I get an impromptu quechua lesson.  Cecilio, who i've gotten lessons from before, commandeers my slingshot (anarchist dayplanner, not weapon) and pen, and teaches me how to say "i speak quechua, i speak a bit of quechua, and i love you."

Nina and i decide to take the bus up to the mercado campesino, which is a huge outdoor market, and Ceci tells us to say we're universitarios because it's cheaper.  He writes that down too.  I know this but thank him anyway.  

Nina is impressed that the kids can write.  She comments that they all have the same supplies. 
"Is there some kind of organization.." Nina asks..

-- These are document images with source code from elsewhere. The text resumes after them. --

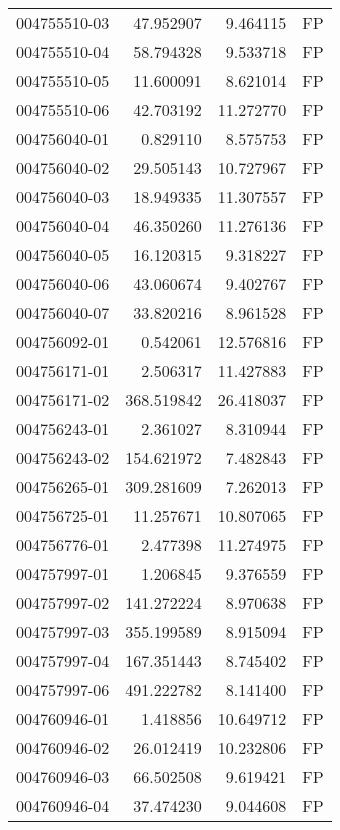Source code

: \begin{tabular}{lrrl}
004755510-03 &   47.952907 &       9.464115 &   FP \\
004755510-04 &   58.794328 &       9.533718 &   FP \\
004755510-05 &   11.600091 &       8.621014 &   FP \\
004755510-06 &   42.703192 &      11.272770 &   FP \\
004756040-01 &    0.829110 &       8.575753 &   FP \\
004756040-02 &   29.505143 &      10.727967 &   FP \\
004756040-03 &   18.949335 &      11.307557 &   FP \\
004756040-04 &   46.350260 &      11.276136 &   FP \\
004756040-05 &   16.120315 &       9.318227 &   FP \\
004756040-06 &   43.060674 &       9.402767 &   FP \\
004756040-07 &   33.820216 &       8.961528 &   FP \\
004756092-01 &    0.542061 &      12.576816 &   FP \\
004756171-01 &    2.506317 &      11.427883 &   FP \\
004756171-02 &  368.519842 &      26.418037 &   FP \\
004756243-01 &    2.361027 &       8.310944 &   FP \\
004756243-02 &  154.621972 &       7.482843 &   FP \\
004756265-01 &  309.281609 &       7.262013 &   FP \\
004756725-01 &   11.257671 &      10.807065 &   FP \\
004756776-01 &    2.477398 &      11.274975 &   FP \\
004757997-01 &    1.206845 &       9.376559 &   FP \\
004757997-02 &  141.272224 &       8.970638 &   FP \\
004757997-03 &  355.199589 &       8.915094 &   FP \\
004757997-04 &  167.351443 &       8.745402 &   FP \\
004757997-06 &  491.222782 &       8.141400 &   FP \\
004760946-01 &    1.418856 &      10.649712 &   FP \\
004760946-02 &   26.012419 &      10.232806 &   FP \\
004760946-03 &   66.502508 &       9.619421 &   FP \\
004760946-04 &   37.474230 &       9.044608 &   FP \\

\end{tabular}
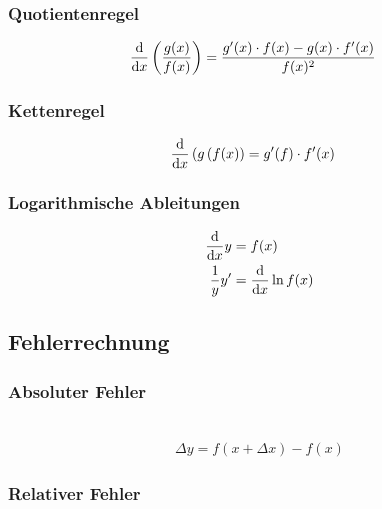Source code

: \subsubsection*{Quotientenregel}
 \begin{align*} 
\frac{\mathop{}\!\mathrm{d} }{\mathop{}\!\mathrm{d} x}\left(\frac{g(x)}{f(x)}\right)&=\frac{g'(x)\cdot f(x)-g(x)\cdot f'(x)}{f(x)^2}
 \end{align*}

\begin{multicols}{2}
\subsubsection*{Kettenregel}
 \begin{align*} 
\frac{\mathop{}\!\mathrm{d} }{\mathop{}\!\mathrm{d} x}\left(g\left( f(x\right)\right)&=g'(f)\cdot f'(x)
 \end{align*}
\vfill            
\subsubsection*{Logarithmische Ableitungen}
 \begin{align*} 
\frac{\mathop{}\!\mathrm{d} }{\mathop{}\!\mathrm{d} x}y&=f(x)\\
\frac{1}{y}y'&=\frac{\mathop{}\!\mathrm{d} }{\mathop{}\!\mathrm{d} x}\ln{f(x)}
 \end{align*}
\vfill
\end{multicols}
          
\subsection{Fehlerrechnung}

\subsubsection*{Absoluter Fehler}
\\
\begin{align*} 
\Delta y=f(x+\Delta x)-f(x)
\end{align*}
         
\newpage
\subsubsection*{Relativer Fehler}
\\

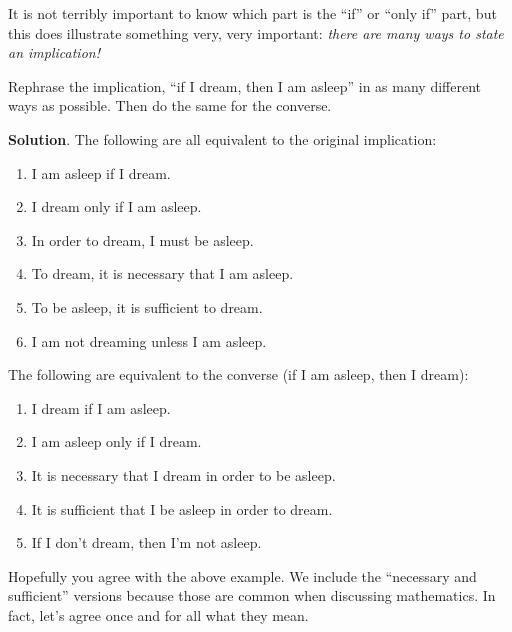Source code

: \documentclass[11pt,]{book}
\theoremstyle{ptxplainnotitle}
\theoremstyle{ptxplaintitle}
\theoremstyle{ptxdefinitionnotitle}
\theoremstyle{ptxdefinitiontitle}
\theoremstyle{ptxdefinitionnotitle}
\theoremstyle{ptxdefinitiontitle}
\theoremstyle{ptxdefinitionnotitle}
\theoremstyle{ptxdefinitiontitle}
\theoremstyle{ptxdefinitiontitlenonumber}
\theoremstyle{ptxdefinitiontitlenonumber}
\numberwithin{equation}{chapter}
\begin{document}
\hypertarget{p-1748}{}%
It is not terribly important to know which part is the ``if'' or ``only if'' part, but this does illustrate something very, very important: \emph{there are many ways to state an implication!}%
\begin{example}\label{example-54}
\hypertarget{p-1749}{}%
Rephrase the implication, ``if I dream, then I am asleep'' in as many different ways as possible. Then do the same for the converse.%
\par\smallskip%
\noindent\textbf{Solution}.\hypertarget{solution-199}{}\quad%
\hypertarget{p-1750}{}%
The following are all equivalent to the original implication: \leavevmode%
\begin{enumerate}
\item\hypertarget{li-738}{}\hypertarget{p-1751}{}%
I am asleep if I dream.%
\item\hypertarget{li-739}{}\hypertarget{p-1752}{}%
I dream only if I am asleep.%
\item\hypertarget{li-740}{}\hypertarget{p-1753}{}%
In order to dream, I must be asleep.%
\item\hypertarget{li-741}{}\hypertarget{p-1754}{}%
To dream, it is necessary that I am asleep.%
\item\hypertarget{li-742}{}\hypertarget{p-1755}{}%
To be asleep, it is sufficient to dream.%
\item\hypertarget{li-743}{}\hypertarget{p-1756}{}%
I am not dreaming unless I am asleep.%
\end{enumerate}
 The following are equivalent to the converse (if I am asleep, then I dream): \leavevmode%
\begin{enumerate}
\item\hypertarget{li-744}{}\hypertarget{p-1757}{}%
I dream if I am asleep.%
\item\hypertarget{li-745}{}\hypertarget{p-1758}{}%
I am asleep only if I dream.%
\item\hypertarget{li-746}{}\hypertarget{p-1759}{}%
It is necessary that I dream in order to be asleep.%
\item\hypertarget{li-747}{}\hypertarget{p-1760}{}%
It is sufficient that I be asleep in order to dream.%
\item\hypertarget{li-748}{}\hypertarget{p-1761}{}%
If I don't dream, then I'm not asleep.%
\end{enumerate}
%
\end{example}
\hypertarget{p-1762}{}%
Hopefully you agree with the above example. We include the ``necessary and sufficient'' versions because those are common when discussing mathematics. In fact, let's agree once and for all what they mean.%
\end{document}
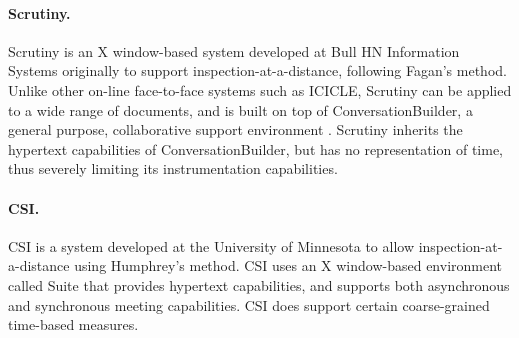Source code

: \paragraph{Scrutiny.}

Scrutiny \cite{Gintell93} is an X window-based system developed at Bull HN
Information Systems originally to support inspection-at-a-distance,
following Fagan's method.  Unlike other on-line face-to-face systems such
as ICICLE, Scrutiny can be applied to a wide range of documents, and is
built on top of ConversationBuilder, a general purpose, collaborative
support environment \cite{Kaplan92}.  Scrutiny inherits the hypertext
capabilities of ConversationBuilder, but has no representation of time,
thus severely limiting its instrumentation capabilities.


\paragraph {CSI.}

CSI \cite{Mashayekhi93} is a system developed at the University of
Minnesota to allow inspection-at-a-distance using Humphrey's method.  CSI
uses an X window-based environment called Suite that provides hypertext
capabilities, and supports both asynchronous and synchronous meeting
capabilities.  CSI does support certain coarse-grained time-based measures.

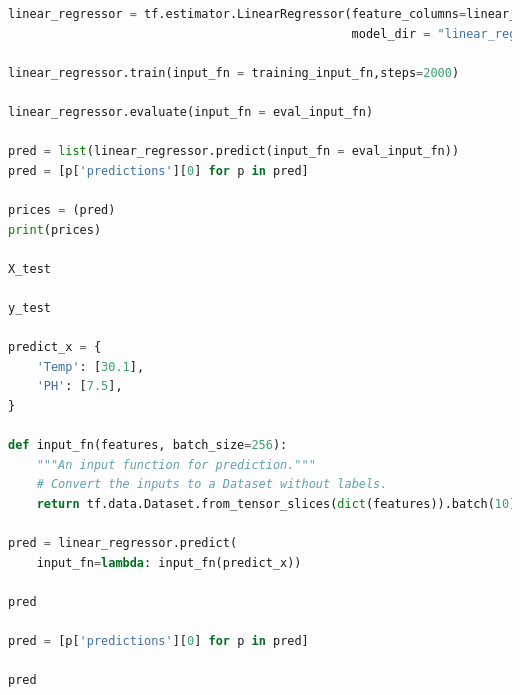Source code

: \begin{lstlisting}[language=python, caption={Linear regression Model Tensorflow API}]
linear_regressor = tf.estimator.LinearRegressor(feature_columns=linear_features,
                                                model_dir = "linear_regressor")

linear_regressor.train(input_fn = training_input_fn,steps=2000)

linear_regressor.evaluate(input_fn = eval_input_fn)

pred = list(linear_regressor.predict(input_fn = eval_input_fn))
pred = [p['predictions'][0] for p in pred]

prices = (pred)
print(prices)

X_test

y_test

predict_x = {
    'Temp': [30.1],
    'PH': [7.5],
}

def input_fn(features, batch_size=256):
    """An input function for prediction."""
    # Convert the inputs to a Dataset without labels.
    return tf.data.Dataset.from_tensor_slices(dict(features)).batch(10)

pred = linear_regressor.predict(
    input_fn=lambda: input_fn(predict_x))

pred

pred = [p['predictions'][0] for p in pred]

pred



\end{lstlisting}\\

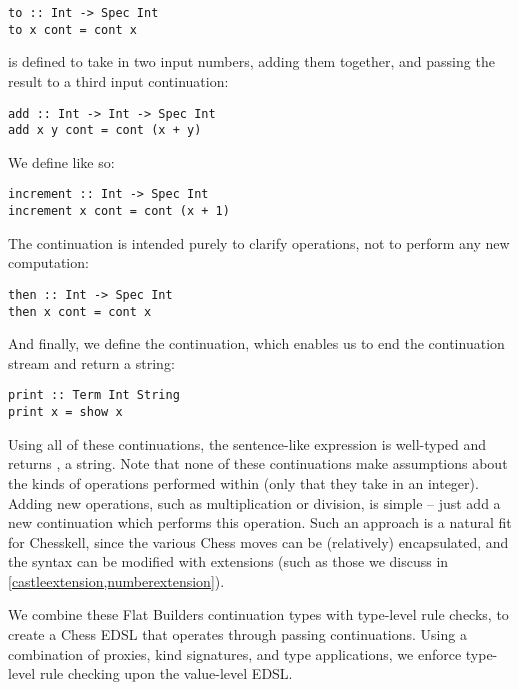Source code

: \begin{lstlisting}
to :: Int -> Spec Int
to x cont = cont x
\end{lstlisting}

 is defined to take in two input numbers, adding them together, and passing the result to a third input continuation:

\begin{lstlisting}
add :: Int -> Int -> Spec Int
add x y cont = cont (x + y)
\end{lstlisting}

We define  like so:

\begin{lstlisting}
increment :: Int -> Spec Int
increment x cont = cont (x + 1)
\end{lstlisting}

The continuation  is intended purely to clarify operations, not to perform any new computation:

\begin{lstlisting}
then :: Int -> Spec Int
then x cont = cont x
\end{lstlisting}

And finally, we define the  continuation, which enables us to end the continuation stream and return a string:

\begin{lstlisting}
print :: Term Int String
print x = show x
\end{lstlisting}

Using all of these continuations, the sentence-like expression  is well-typed and returns , a string. Note that none of these continuations make assumptions about the kinds of operations performed within (only that they take in an integer). Adding new operations, such as multiplication or division, is simple -- just add a new continuation which performs this operation. Such an approach is a natural fit for Chesskell, since the various Chess moves can be (relatively) encapsulated, and the syntax can be modified with extensions (such as those we discuss in \cref{castleextension,numberextension}).

We combine these Flat Builders continuation types with type-level rule checks, to create a Chess EDSL that operates through passing continuations. Using a combination of proxies, kind signatures, and type applications, we enforce type-level rule checking upon the value-level EDSL.

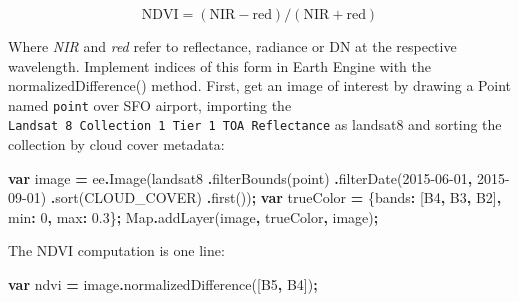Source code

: \documentclass[
]{article}
\newenvironment{Shaded}{\begin{snugshade}}{\end{snugshade}}
\newcommand{\BuiltInTok}[1]{#1}
\newcommand{\DataTypeTok}[1]{\textcolor[rgb]{0.13,0.29,0.53}{#1}}
\newcommand{\DecValTok}[1]{\textcolor[rgb]{0.00,0.00,0.81}{#1}}
\newcommand{\FloatTok}[1]{\textcolor[rgb]{0.00,0.00,0.81}{#1}}
\newcommand{\FunctionTok}[1]{\textcolor[rgb]{0.00,0.00,0.00}{#1}}
\newcommand{\KeywordTok}[1]{\textcolor[rgb]{0.13,0.29,0.53}{\textbf{#1}}}
\newcommand{\NormalTok}[1]{#1}
\newcommand{\OperatorTok}[1]{\textcolor[rgb]{0.81,0.36,0.00}{\textbf{#1}}}
\newcommand{\StringTok}[1]{\textcolor[rgb]{0.31,0.60,0.02}{#1}}
\begin{document}
\[ \text{NDVI} = (\text{NIR} - \text{red}) / (\text{NIR} + \text{red}) \]

Where \emph{NIR} and \emph{red} refer to reflectance, radiance or DN at the respective wavelength. Implement indices of this form in Earth Engine with the normalizedDifference() method. First, get an image of interest by drawing a Point named \texttt{point} over SFO airport, importing the \texttt{Landsat\ 8\ Collection\ 1\ Tier\ 1\ TOA\ Reflectance} as landsat8 and sorting the collection by cloud cover metadata:

\begin{Shaded}
\begin{Highlighting}[]
\KeywordTok{var}\NormalTok{  image }\OperatorTok{=}\NormalTok{ ee}\OperatorTok{.}\FunctionTok{Image}\NormalTok{(landsat8     }
                      \OperatorTok{.}\FunctionTok{filterBounds}\NormalTok{(point)     }
                      \OperatorTok{.}\FunctionTok{filterDate}\NormalTok{(}\StringTok{\textquotesingle{}2015{-}06{-}01\textquotesingle{}}\OperatorTok{,} \StringTok{\textquotesingle{}2015{-}09{-}01\textquotesingle{}}\NormalTok{)}
                      \OperatorTok{.}\FunctionTok{sort}\NormalTok{(}\StringTok{\textquotesingle{}CLOUD\_COVER\textquotesingle{}}\NormalTok{)}
                      \OperatorTok{.}\FunctionTok{first}\NormalTok{())}\OperatorTok{;}
\KeywordTok{var}\NormalTok{ trueColor }\OperatorTok{=}\NormalTok{ \{}\DataTypeTok{bands}\OperatorTok{:}\NormalTok{ [}\StringTok{\textquotesingle{}B4\textquotesingle{}}\OperatorTok{,} \StringTok{\textquotesingle{}B3\textquotesingle{}}\OperatorTok{,} \StringTok{\textquotesingle{}B2\textquotesingle{}}\NormalTok{]}\OperatorTok{,} 
                 \DataTypeTok{min}\OperatorTok{:} \DecValTok{0}\OperatorTok{,} \DataTypeTok{max}\OperatorTok{:} \FloatTok{0.3}\NormalTok{\}}\OperatorTok{;}   
\BuiltInTok{Map}\OperatorTok{.}\FunctionTok{addLayer}\NormalTok{(image}\OperatorTok{,}\NormalTok{ trueColor}\OperatorTok{,} \StringTok{\textquotesingle{}image\textquotesingle{}}\NormalTok{)}\OperatorTok{;}  
\end{Highlighting}
\end{Shaded}

The NDVI computation is one line:

\begin{Shaded}
\begin{Highlighting}[]
\KeywordTok{var}\NormalTok{  ndvi }\OperatorTok{=}\NormalTok{ image}\OperatorTok{.}\FunctionTok{normalizedDifference}\NormalTok{([}\StringTok{\textquotesingle{}B5\textquotesingle{}}\OperatorTok{,} \StringTok{\textquotesingle{}B4\textquotesingle{}}\NormalTok{])}\OperatorTok{;}  
\end{Highlighting}
\end{Shaded}
\end{document}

"They're unionized!" I smile..  "The organizers are the older ones, 14 or 16.  I don't know if it's totally collectivized.. i think it might be, because when one's working the others kind of help.."
"Yeah, there doesn't seem to be competition between them.."
"Exactly.  And the union supplies the polish and everything."  
I tell her about Nanta, the drop in center they go to, and we stop by Nanta on the way to the mercado.  Nanta is operating at the usual level of chaos, kids running around, hanging out, playing soccer in the empty swimming pool.  Vayu's there, we talk to him for a bit and Nina asks him about the center.  A kid interrupts to try and sell him a chicken sandwich.  
"I told you, i don't eat chicken.  Here, go ask Franz, maybe he'll buy one"  
Vayu is the only other resident vegetarian in sucre that i know of.  
The conversation is interrupted again while Vayu rescues several kids from a tree. (or vice versa.)  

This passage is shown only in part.